By all accounts, Cousteau was not always an ardent environmentalist, nor was he always particularly sensitive to the creatures he was filming in the beginning. "He started out as a spear fisherman and a world explorer, not a guardian," Merriam said.
Merriam points to a "horrific" scene in The Silent World in which the Calypso collides with a baby sperm whale. Believing the animal to be near death, the crew shoots the animal—then also shoots sharks that attack the now dead whale.
Merriam remembers when The Silent World was remastered about 20 years ago. "Everyone in the organization said we have to cut out these really ugly scenes that show all of this bad behavior."
But "Cousteau said, 'No, no we're not.

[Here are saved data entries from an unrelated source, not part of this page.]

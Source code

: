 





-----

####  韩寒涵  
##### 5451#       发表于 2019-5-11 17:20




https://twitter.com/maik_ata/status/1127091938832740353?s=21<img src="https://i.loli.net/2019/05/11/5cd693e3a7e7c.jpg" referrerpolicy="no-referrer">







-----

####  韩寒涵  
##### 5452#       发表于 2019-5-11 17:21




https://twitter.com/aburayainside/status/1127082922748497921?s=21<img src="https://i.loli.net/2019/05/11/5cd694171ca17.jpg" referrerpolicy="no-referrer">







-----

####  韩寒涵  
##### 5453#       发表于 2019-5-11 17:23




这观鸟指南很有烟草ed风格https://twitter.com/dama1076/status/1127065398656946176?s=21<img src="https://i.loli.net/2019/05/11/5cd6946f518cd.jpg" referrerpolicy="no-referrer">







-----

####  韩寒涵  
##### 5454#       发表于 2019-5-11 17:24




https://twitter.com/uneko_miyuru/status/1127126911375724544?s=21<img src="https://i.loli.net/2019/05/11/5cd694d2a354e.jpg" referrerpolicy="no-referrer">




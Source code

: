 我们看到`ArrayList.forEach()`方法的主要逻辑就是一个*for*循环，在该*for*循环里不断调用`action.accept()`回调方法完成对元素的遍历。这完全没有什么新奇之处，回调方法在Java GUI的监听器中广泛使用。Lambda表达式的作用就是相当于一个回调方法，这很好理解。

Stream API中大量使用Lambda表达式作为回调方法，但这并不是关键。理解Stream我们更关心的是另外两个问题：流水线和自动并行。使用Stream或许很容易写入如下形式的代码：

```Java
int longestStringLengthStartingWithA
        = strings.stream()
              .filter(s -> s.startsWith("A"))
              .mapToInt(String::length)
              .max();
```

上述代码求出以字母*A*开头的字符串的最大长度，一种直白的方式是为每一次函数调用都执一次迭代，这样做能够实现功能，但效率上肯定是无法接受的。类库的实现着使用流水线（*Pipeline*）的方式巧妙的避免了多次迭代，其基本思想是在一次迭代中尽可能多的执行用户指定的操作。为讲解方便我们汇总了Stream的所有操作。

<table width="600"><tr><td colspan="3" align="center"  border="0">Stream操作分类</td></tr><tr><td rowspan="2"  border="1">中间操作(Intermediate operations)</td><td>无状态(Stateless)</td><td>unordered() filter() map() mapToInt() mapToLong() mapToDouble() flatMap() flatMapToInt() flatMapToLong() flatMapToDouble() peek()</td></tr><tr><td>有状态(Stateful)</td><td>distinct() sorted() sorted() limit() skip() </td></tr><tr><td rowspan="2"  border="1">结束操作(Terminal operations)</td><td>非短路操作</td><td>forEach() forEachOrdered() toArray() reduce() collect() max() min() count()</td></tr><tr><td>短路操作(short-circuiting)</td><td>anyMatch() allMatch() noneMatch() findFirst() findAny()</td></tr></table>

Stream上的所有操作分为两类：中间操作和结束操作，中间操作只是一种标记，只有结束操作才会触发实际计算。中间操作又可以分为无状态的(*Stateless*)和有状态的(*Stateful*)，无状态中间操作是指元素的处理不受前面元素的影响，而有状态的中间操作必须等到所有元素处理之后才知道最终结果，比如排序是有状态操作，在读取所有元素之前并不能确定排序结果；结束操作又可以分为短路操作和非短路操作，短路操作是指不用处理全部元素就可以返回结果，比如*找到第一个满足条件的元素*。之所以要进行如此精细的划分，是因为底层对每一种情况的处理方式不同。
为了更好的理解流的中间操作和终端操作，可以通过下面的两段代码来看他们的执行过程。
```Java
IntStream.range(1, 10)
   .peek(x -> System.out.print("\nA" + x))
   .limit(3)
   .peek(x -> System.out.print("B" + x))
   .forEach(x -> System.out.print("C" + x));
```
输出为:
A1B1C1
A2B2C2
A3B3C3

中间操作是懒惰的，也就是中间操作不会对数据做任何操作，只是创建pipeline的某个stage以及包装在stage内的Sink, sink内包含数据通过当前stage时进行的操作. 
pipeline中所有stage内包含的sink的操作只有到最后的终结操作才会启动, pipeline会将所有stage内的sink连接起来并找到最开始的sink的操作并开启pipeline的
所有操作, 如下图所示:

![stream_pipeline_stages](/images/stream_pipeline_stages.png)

It was true, and it shows how far we've come and how dreadful humans can be if we don't curtail ourselves,'" she recalled.
Jacques Cousteau Legacy Endures
If Cousteau were alive today, he would probably be saddened by how little has been done to address pollution, overfishing, and other threats to the world's oceans, said Bill Eichbaum, vice president of marine and Arctic policy at World Wildlife Fund (WWF), an international conservation organization.
(Read why Jacques Cousteau would be "heartbroken" at our seas today—commentary by his son Jean-Michel.)
But Cousteau wouldn't be discouraged, said Eichbaum, who worked with Cousteau briefly during the 1970s.
"He would be passionately concerned, and I think, even more articulate and aggressive in urging governments, companies, and individuals to protect the environment," he said.
For her part, the Cousteau Society's Merriam said, "We miss the visionary, and we're glad he set us on the path that we're trying to keep on."